## DIRECTIONS FOR THIS TASK
Among the lines below, copy exactly those from the one with "em menos de" through the one with "depois de viver", counting both ends.

## RECORDS FOR PROCESSING
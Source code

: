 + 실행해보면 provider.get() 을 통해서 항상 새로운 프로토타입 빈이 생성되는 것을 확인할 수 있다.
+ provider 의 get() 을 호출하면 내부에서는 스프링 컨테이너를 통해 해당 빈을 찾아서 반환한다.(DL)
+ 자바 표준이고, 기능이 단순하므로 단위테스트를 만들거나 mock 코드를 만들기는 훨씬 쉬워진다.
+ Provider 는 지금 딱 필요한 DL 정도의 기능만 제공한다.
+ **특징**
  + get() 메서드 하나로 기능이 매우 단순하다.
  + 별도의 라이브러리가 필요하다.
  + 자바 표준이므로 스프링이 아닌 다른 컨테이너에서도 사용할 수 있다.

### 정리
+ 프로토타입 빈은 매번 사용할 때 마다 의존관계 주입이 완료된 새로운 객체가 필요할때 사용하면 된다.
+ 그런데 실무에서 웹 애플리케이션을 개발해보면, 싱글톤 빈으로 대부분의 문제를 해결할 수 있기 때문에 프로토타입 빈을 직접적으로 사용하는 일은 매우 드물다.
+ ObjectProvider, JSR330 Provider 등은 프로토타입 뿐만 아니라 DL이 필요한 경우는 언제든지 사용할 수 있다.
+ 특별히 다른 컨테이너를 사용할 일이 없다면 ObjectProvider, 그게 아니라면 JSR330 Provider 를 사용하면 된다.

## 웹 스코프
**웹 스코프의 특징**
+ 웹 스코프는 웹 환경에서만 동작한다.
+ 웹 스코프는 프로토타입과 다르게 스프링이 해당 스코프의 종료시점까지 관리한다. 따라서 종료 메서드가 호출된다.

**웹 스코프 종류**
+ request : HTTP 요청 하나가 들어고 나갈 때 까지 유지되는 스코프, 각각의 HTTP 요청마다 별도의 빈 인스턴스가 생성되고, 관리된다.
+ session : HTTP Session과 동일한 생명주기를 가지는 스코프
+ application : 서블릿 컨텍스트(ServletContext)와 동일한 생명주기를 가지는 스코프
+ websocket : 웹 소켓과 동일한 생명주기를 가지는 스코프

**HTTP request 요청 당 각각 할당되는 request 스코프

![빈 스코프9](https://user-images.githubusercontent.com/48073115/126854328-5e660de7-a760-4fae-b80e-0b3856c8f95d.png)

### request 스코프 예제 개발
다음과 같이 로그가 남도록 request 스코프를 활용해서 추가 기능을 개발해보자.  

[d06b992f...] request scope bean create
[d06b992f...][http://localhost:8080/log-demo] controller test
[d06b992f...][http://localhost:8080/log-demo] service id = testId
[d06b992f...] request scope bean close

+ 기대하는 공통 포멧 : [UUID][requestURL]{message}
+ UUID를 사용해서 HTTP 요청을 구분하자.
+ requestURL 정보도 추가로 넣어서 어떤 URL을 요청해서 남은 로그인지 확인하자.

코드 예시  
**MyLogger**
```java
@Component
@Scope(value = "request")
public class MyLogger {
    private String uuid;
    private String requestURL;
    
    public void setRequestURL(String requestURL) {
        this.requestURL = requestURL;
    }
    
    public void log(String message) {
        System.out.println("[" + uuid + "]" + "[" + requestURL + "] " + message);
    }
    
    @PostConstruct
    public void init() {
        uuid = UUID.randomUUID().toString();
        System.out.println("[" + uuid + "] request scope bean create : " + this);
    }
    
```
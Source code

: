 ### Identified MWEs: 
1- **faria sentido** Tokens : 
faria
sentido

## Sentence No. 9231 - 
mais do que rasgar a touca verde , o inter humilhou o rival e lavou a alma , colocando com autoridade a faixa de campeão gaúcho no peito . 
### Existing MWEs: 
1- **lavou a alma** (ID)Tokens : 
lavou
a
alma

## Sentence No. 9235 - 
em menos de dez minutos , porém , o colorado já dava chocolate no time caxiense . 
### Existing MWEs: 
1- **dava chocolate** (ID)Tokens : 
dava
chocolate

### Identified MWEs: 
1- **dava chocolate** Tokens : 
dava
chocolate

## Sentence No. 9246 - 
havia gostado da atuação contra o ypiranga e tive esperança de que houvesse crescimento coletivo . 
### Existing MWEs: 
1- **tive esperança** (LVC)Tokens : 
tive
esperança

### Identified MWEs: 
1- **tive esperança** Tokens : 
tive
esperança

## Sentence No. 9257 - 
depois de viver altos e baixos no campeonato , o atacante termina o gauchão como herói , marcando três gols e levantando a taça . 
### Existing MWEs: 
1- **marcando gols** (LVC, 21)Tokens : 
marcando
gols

## TASK ANSWER
em menos de dez minutos , porém , o colorado já dava chocolate no time caxiense . 
### Existing MWEs: 
1- **dava chocolate** (ID)Tokens : 
dava
chocolate

### Identified MWEs: 
1- **dava chocolate** Tokens : 
dava
chocolate

## Sentence No. 9246 - 
havia gostado da atuação contra o ypiranga e tive esperança de que houvesse crescimento coletivo . 
### Existing MWEs: 
1- **tive esperança** (LVC)Tokens : 
tive
esperança

### Identified MWEs: 
1- **tive esperança** Tokens : 
tive
esperança

## Sentence No. 9257 - 
depois de viver altos e baixos no campeonato , o atacante termina o gauchão como herói , marcando três gols e levantando a taça . 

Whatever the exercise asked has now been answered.